> Exercise brief
Give the records below again exactly, and exclude each picture.

> Stored dataset items
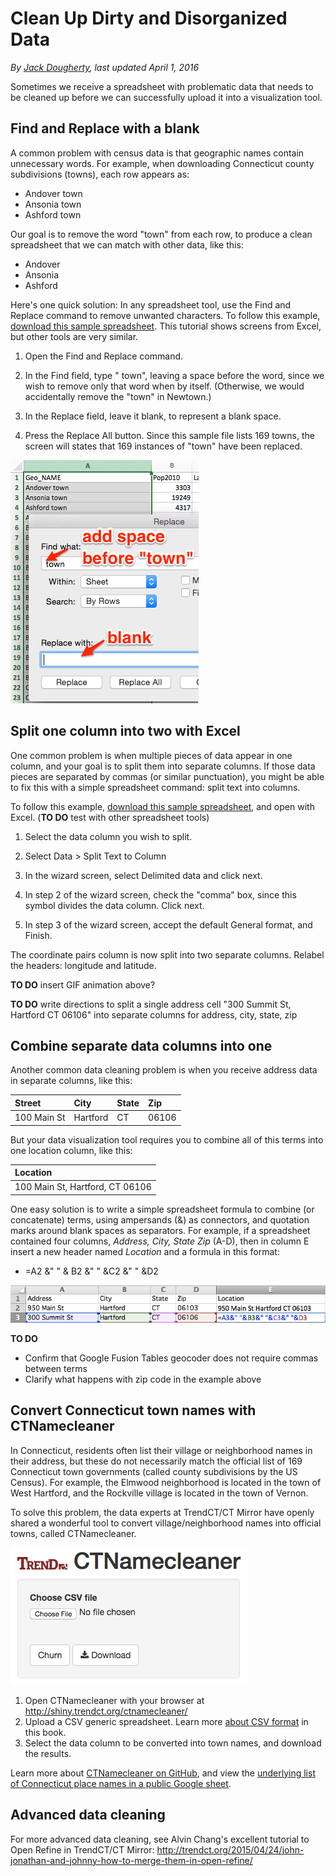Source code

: # Clean Up Dirty and Disorganized Data

*By [Jack Dougherty](../../introduction/who.md), last updated April 1, 2016*

Sometimes we receive a spreadsheet with problematic data that needs to be cleaned up before we can successfully upload it into a visualization tool.

## Find and Replace with a blank

A common problem with census data is that geographic names contain unnecessary words. For example, when downloading Connecticut county subdivisions (towns), each row appears as: 
- Andover town
- Ansonia town
- Ashford town

Our goal is to remove the word "town" from each row, to produce a clean spreadsheet that we can match with other data, like this:
- Andover
- Ansonia
- Ashford

Here's one quick solution: In any spreadsheet tool, use the Find and Replace command to remove unwanted characters. To follow this example, [download this sample spreadsheet](find-replace-town-geonames.csv). This tutorial shows screens from Excel, but other tools are very similar.

1. Open the Find and Replace command.

2. In the Find field, type " town", leaving a space before the word, since we wish to remove only that word when by itself. (Otherwise, we would accidentally remove the "town" in Newtown.)

3. In the Replace field, leave it blank, to represent a blank space.

4. Press the Replace All button. Since this sample file lists 169 towns, the screen will states that 169 instances of "town" have been replaced.

![](find-replace-blank.png)

## Split one column into two with Excel

One common problem is when multiple pieces of data appear in one column, and your goal is to split them into separate columns. If those data pieces are separated by commas (or similar punctuation), you might be able to fix this with a simple spreadsheet command: split text into columns.

To follow this example, [download this sample spreadsheet](split-coordinate-pairs.csv), and open with Excel. (**TO DO** test with other spreadsheet tools)

1. Select the data column you wish to split.

2. Select Data > Split Text to Column

3. In the wizard screen, select Delimited data and click next.

4. In step 2 of the wizard screen, check the "comma" box, since this symbol divides the data column. Click next.

5. In step 3 of the wizard screen, accept the default General format, and Finish.

The coordinate pairs column is now split into two separate columns. Relabel the headers: longitude and latitude.

**TO DO** insert GIF animation above?

**TO DO** write directions to split a single address cell "300 Summit St, Hartford CT 06106" into separate columns for address, city, state, zip

## Combine separate data columns into one

Another common data cleaning problem is when you receive address data in separate columns, like this:

| Street      | City        | State      | Zip        |
| :---------- | :---------- | :--------- | :--------- |
| 100 Main St | Hartford    | CT         | 06106      |

But your data visualization tool requires you to combine all of this terms into one location column, like this:

| Location                          |
| :-------------------------------- |
| 100 Main St, Hartford, CT 06106   |

One easy solution is to write a simple spreadsheet formula to combine (or concatenate) terms, using ampersands (&) as connectors, and quotation marks around blank spaces as separators. For example, if a spreadsheet contained four columns, *Address, City, State Zip* (A-D), then in column E insert a new header named *Location* and a formula in this format:

- =A2 &" " & B2 &" " &C2 &" " &D2

![](SpreadsheetCombineTerms.png)

**TO DO**
- Confirm that Google Fusion Tables geocoder does not require commas between terms
- Clarify what happens with zip code in the example above

## Convert Connecticut town names with CTNamecleaner

In Connecticut, residents often list their village or neighborhood names in their address, but these do not necessarily match the official list of 169 Connecticut town governments (called county subdivisions by the US Census). For example, the Elmwood neighborhood is located in the town of West Hartford, and the Rockville village is located in the town of Vernon.

To solve this problem, the data experts at TrendCT/CT Mirror have openly shared a wonderful tool to convert village/neighborhood names into official towns, called CTNamecleaner.

![](CTNamecleaner.png)

1. Open CTNamecleaner with your browser at http://shiny.trendct.org/ctnamecleaner/
2. Upload a CSV generic spreadsheet. Learn more [about CSV format](../csv/) in this book.
3. Select the data column to be converted into town names, and download the results.

Learn more about [CTNamecleaner on GitHub](https://github.com/trendct/ctnamecleaner), and view the [underlying list of Connecticut place names in a public Google sheet](https://docs.google.com/spreadsheets/d/1WqZIGk2AkHXKYvd4uXy5a2nwyg529e7mMU5610Ale0g/edit#gid=0). 

## Advanced data cleaning

For more advanced data cleaning, see Alvin Chang's excellent tutorial to Open Refine in TrendCT/CT Mirror:
http://trendct.org/2015/04/24/john-jonathan-and-johnny-how-to-merge-them-in-open-refine/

> Response area
Source code

: # Clean Up Dirty and Disorganized Data

*By [Jack Dougherty](../../introduction/who.md), last updated April 1, 2016*

Sometimes we receive a spreadsheet with problematic data that needs to be cleaned up before we can successfully upload it into a visualization tool.

## Find and Replace with a blank

A common problem with census data is that geographic names contain unnecessary words. For example, when downloading Connecticut county subdivisions (towns), each row appears as: 
- Andover town
- Ansonia town
- Ashford town

Our goal is to remove the word "town" from each row, to produce a clean spreadsheet that we can match with other data, like this:
- Andover
- Ansonia
- Ashford

Here's one quick solution: In any spreadsheet tool, use the Find and Replace command to remove unwanted characters. To follow this example, [download this sample spreadsheet](find-replace-town-geonames.csv). This tutorial shows screens from Excel, but other tools are very similar.

1. Open the Find and Replace command.

2. In the Find field, type " town", leaving a space before the word, since we wish to remove only that word when by itself. (Otherwise, we would accidentally remove the "town" in Newtown.)

3. In the Replace field, leave it blank, to represent a blank space.

4. Press the Replace All button. Since this sample file lists 169 towns, the screen will states that 169 instances of "town" have been replaced.

![](find-replace-blank.png)

## Split one column into two with Excel

One common problem is when multiple pieces of data appear in one column, and your goal is to split them into separate columns. If those data pieces are separated by commas (or similar punctuation), you might be able to fix this with a simple spreadsheet command: split text into columns.

To follow this example, [download this sample spreadsheet](split-coordinate-pairs.csv), and open with Excel. (**TO DO** test with other spreadsheet tools)

1. Select the data column you wish to split.

2. Select Data > Split Text to Column

3. In the wizard screen, select Delimited data and click next.

4. In step 2 of the wizard screen, check the "comma" box, since this symbol divides the data column. Click next.

5. In step 3 of the wizard screen, accept the default General format, and Finish.

The coordinate pairs column is now split into two separate columns. Relabel the headers: longitude and latitude.

**TO DO** insert GIF animation above?

**TO DO** write directions to split a single address cell "300 Summit St, Hartford CT 06106" into separate columns for address, city, state, zip

## Combine separate data columns into one

Another common data cleaning problem is when you receive address data in separate columns, like this:

| Street      | City        | State      | Zip        |
| :---------- | :---------- | :--------- | :--------- |
| 100 Main St | Hartford    | CT         | 06106      |

But your data visualization tool requires you to combine all of this terms into one location column, like this:

| Location                          |
| :-------------------------------- |
| 100 Main St, Hartford, CT 06106   |

One easy solution is to write a simple spreadsheet formula to combine (or concatenate) terms, using ampersands (&) as connectors, and quotation marks around blank spaces as separators. For example, if a spreadsheet contained four columns, *Address, City, State Zip* (A-D), then in column E insert a new header named *Location* and a formula in this format:

- =A2 &" " & B2 &" " &C2 &" " &D2

![](SpreadsheetCombineTerms.png)

**TO DO**
- Confirm that Google Fusion Tables geocoder does not require commas between terms
- Clarify what happens with zip code in the example above

## Convert Connecticut town names with CTNamecleaner

In Connecticut, residents often list their village or neighborhood names in their address, but these do not necessarily match the official list of 169 Connecticut town governments (called county subdivisions by the US Census). For example, the Elmwood neighborhood is located in the town of West Hartford, and the Rockville village is located in the town of Vernon.

To solve this problem, the data experts at TrendCT/CT Mirror have openly shared a wonderful tool to convert village/neighborhood names into official towns, called CTNamecleaner.

![](CTNamecleaner.png)

1. Open CTNamecleaner with your browser at http://shiny.trendct.org/ctnamecleaner/
2. Upload a CSV generic spreadsheet. Learn more [about CSV format](../csv/) in this book.
3. Select the data column to be converted into town names, and download the results.

Learn more about [CTNamecleaner on GitHub](https://github.com/trendct/ctnamecleaner), and view the [underlying list of Connecticut place names in a public Google sheet](https://docs.google.com/spreadsheets/d/1WqZIGk2AkHXKYvd4uXy5a2nwyg529e7mMU5610Ale0g/edit#gid=0). 

## Advanced data cleaning

For more advanced data cleaning, see Alvin Chang's excellent tutorial to Open Refine in TrendCT/CT Mirror:
http://trendct.org/2015/04/24/john-jonathan-and-johnny-how-to-merge-them-in-open-refine/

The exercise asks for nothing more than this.